--- SOURCE DATA Enclosed Below ---

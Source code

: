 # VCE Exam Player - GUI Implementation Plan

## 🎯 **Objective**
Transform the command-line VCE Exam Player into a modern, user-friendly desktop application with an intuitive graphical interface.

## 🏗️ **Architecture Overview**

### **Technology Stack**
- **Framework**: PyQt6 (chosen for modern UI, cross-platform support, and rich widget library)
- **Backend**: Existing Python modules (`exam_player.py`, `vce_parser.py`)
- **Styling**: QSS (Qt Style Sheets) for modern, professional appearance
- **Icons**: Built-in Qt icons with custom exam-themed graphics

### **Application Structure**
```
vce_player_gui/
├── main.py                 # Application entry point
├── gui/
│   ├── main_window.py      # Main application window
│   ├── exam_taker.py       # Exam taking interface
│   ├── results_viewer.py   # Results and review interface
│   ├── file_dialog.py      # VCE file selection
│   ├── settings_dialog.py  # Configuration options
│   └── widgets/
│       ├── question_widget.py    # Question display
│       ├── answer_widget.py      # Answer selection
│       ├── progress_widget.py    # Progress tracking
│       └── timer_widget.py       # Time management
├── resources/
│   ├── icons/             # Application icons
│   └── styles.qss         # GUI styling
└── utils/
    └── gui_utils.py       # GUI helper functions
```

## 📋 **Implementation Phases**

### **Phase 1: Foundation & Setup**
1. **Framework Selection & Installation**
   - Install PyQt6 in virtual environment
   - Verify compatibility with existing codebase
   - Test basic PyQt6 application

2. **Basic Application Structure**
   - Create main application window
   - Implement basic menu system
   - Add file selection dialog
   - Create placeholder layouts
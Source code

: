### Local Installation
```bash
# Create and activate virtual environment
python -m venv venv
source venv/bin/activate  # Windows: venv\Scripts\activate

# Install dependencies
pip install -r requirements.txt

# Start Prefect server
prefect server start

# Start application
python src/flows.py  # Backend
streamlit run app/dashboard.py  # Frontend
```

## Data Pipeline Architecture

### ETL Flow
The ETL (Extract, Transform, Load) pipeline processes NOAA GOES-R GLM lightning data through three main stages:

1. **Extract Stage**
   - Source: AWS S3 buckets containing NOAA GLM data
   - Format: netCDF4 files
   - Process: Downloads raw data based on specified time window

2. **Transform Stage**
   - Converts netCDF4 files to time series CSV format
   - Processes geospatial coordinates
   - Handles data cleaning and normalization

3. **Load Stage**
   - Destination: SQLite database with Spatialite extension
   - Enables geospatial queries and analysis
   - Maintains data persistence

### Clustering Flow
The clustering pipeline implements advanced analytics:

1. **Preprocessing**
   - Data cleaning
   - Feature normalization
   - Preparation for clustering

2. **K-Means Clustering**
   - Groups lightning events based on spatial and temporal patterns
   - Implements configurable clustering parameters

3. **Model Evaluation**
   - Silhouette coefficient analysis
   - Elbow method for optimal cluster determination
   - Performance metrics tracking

--- End of Enclosed SOURCE DATA ---

• _ASSIGNMENT_: An exact copy of the lines above, from the one containing "- Destination: SQLite" down to the one containing "2. **K-Means Clustering**" and including both, is the whole answer; retype it and nothing else.

• _ANSWER BOX_:
   - Destination: SQLite database with Spatialite extension
   - Enables geospatial queries and analysis
   - Maintains data persistence

### Clustering Flow
The clustering pipeline implements advanced analytics:

1. **Preprocessing**
   - Data cleaning
   - Feature normalization
   - Preparation for clustering

2. **K-Means Clustering**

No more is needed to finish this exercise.